Does object pooling *ever* make sense?

C

Chris

I've read recently that object allocation in recent JVMs is so fast that
it doesn't make sense to create object pools. Just create a new object
when you need it and let the garbage collector do the work.

Does this hold true when your objects are very large, though? What if
your object contains a byte [] of length 100K? Or 1Mb?

What's the breakeven point beyond which it makes sense to reuse objects?
 
L

Lew

Chris said:
I've read recently that object allocation in recent JVMs is so fast that
it doesn't make sense to create object pools. Just create a new object
when you need it and let the garbage collector do the work.

Does this hold true when your objects are very large, though? What if
your object contains a byte [] of length 100K? Or 1Mb?

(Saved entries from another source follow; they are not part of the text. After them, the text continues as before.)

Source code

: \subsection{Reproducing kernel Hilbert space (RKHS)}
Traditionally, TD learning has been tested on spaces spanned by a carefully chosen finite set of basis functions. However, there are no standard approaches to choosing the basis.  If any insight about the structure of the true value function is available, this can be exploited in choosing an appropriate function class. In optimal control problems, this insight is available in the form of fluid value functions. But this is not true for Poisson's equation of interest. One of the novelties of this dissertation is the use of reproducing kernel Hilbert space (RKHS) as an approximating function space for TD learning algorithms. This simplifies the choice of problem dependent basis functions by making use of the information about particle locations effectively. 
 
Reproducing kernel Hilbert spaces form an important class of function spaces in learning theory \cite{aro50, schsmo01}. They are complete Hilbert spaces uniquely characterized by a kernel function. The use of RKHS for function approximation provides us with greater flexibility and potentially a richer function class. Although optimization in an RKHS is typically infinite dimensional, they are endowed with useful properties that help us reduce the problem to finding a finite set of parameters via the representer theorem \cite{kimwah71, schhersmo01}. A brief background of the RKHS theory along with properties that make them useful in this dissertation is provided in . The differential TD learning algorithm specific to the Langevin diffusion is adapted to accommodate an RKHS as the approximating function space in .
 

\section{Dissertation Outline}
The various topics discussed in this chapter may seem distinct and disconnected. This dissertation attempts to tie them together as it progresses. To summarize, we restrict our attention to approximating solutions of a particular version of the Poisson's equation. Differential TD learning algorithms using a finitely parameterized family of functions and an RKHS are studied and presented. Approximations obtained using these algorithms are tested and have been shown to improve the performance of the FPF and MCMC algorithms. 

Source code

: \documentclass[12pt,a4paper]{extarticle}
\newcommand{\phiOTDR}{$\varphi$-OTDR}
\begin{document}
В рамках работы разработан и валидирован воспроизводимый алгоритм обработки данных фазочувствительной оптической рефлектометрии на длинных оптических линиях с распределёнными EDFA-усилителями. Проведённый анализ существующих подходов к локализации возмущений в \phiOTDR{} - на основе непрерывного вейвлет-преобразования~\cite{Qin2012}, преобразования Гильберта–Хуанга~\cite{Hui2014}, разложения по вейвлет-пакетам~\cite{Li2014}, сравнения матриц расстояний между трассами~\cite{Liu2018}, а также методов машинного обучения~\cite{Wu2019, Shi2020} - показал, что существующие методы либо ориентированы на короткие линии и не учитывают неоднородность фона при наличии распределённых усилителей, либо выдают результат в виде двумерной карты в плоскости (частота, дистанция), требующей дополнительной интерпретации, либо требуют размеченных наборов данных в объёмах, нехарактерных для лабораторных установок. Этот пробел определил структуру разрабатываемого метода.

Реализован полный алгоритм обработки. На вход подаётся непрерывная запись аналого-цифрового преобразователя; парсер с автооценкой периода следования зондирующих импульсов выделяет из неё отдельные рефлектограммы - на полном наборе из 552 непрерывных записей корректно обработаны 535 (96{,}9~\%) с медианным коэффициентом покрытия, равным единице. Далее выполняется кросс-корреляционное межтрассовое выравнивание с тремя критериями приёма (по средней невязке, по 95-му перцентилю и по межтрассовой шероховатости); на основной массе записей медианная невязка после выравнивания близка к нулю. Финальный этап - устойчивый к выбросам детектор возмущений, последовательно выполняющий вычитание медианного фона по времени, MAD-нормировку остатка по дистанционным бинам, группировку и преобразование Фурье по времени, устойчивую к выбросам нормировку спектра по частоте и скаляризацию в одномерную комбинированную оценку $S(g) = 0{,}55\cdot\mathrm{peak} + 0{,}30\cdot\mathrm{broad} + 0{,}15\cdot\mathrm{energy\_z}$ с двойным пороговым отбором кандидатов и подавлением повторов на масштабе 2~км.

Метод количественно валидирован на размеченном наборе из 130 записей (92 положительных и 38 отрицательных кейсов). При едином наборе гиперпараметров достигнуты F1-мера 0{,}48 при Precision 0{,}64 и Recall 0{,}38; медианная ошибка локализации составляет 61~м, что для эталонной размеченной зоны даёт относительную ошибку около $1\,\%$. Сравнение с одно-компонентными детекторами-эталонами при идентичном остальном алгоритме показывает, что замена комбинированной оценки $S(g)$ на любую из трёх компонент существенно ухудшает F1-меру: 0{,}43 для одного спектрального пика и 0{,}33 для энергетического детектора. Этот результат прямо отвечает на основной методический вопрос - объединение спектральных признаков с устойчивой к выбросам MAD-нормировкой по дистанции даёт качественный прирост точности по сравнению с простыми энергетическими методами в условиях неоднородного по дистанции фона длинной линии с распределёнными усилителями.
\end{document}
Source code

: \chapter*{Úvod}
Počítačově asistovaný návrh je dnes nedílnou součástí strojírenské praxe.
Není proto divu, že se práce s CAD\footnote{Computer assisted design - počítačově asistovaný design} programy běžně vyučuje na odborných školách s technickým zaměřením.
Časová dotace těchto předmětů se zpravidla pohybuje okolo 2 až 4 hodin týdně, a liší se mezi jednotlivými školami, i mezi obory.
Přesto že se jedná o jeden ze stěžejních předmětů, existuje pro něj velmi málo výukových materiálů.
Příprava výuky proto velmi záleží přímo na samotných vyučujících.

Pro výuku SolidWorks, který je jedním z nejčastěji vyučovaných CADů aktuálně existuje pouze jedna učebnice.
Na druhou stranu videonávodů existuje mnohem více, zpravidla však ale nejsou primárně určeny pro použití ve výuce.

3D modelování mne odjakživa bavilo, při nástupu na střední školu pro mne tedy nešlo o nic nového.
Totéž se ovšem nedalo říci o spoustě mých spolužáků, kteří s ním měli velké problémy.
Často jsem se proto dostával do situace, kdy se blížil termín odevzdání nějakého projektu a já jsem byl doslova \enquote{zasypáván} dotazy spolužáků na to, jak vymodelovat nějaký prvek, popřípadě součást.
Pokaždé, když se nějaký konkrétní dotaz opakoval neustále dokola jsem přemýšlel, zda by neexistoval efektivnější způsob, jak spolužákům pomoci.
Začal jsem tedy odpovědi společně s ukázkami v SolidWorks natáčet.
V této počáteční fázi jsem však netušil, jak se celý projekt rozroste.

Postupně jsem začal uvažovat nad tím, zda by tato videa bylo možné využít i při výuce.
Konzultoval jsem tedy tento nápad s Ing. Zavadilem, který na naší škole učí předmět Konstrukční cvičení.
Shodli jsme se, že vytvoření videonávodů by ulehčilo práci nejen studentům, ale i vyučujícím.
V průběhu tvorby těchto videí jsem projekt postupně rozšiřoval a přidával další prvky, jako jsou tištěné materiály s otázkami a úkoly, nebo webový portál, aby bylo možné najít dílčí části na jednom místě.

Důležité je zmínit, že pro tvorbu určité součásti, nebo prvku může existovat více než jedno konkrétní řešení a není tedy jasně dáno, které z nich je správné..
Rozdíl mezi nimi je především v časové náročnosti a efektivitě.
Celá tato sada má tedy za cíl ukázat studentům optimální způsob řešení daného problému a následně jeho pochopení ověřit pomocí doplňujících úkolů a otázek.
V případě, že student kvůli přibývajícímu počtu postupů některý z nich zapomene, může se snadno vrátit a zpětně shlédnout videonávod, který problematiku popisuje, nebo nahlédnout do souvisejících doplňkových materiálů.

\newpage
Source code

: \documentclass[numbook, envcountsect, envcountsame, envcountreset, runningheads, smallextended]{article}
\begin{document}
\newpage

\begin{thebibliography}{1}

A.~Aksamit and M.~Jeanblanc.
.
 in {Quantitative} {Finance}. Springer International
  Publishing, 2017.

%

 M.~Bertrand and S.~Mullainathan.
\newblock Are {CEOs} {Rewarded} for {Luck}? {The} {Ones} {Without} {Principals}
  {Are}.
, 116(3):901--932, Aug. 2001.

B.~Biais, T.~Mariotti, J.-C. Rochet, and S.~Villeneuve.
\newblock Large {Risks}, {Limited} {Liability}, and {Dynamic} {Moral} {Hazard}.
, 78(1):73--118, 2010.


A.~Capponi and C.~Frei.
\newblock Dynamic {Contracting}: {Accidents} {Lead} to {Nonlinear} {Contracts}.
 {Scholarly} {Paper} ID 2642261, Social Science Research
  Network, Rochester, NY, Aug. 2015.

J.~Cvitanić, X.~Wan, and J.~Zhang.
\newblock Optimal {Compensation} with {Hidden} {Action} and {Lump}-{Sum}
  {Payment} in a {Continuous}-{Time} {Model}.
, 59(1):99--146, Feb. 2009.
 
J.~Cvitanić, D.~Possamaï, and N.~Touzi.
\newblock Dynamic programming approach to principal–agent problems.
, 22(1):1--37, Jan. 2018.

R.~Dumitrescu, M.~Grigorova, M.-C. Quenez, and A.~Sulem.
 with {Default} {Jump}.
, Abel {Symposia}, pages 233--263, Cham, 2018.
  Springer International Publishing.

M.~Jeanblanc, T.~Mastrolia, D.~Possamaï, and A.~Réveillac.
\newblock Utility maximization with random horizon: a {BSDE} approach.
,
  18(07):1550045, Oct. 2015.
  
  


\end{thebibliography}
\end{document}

What's the breakeven point beyond which it makes sense to reuse objects?

As I understand, the memory allocation procedure in the JVM is to add some
size n to a pointer p and call that region the new object. I don't think there
is anything much faster than that. It takes the same amount of time to add 10M
to p as to add 10. (<=1 cycle?)

The time spent is zeroing the memory, I'd guess, but you'd have to do that
with an object pool, too.

I surmise that there is no breakeven point.

- Lew
 
D

Daniel Pitts

Chris said:
I've read recently that object allocation in recent JVMs is so fast that
it doesn't make sense to create object pools. Just create a new object
when you need it and let the garbage collector do the work.
Does this hold true when your objects are very large, though? What if
your object contains a byte [] of length 100K? Or 1Mb?
What's the breakeven point beyond which it makes sense to reuse objects?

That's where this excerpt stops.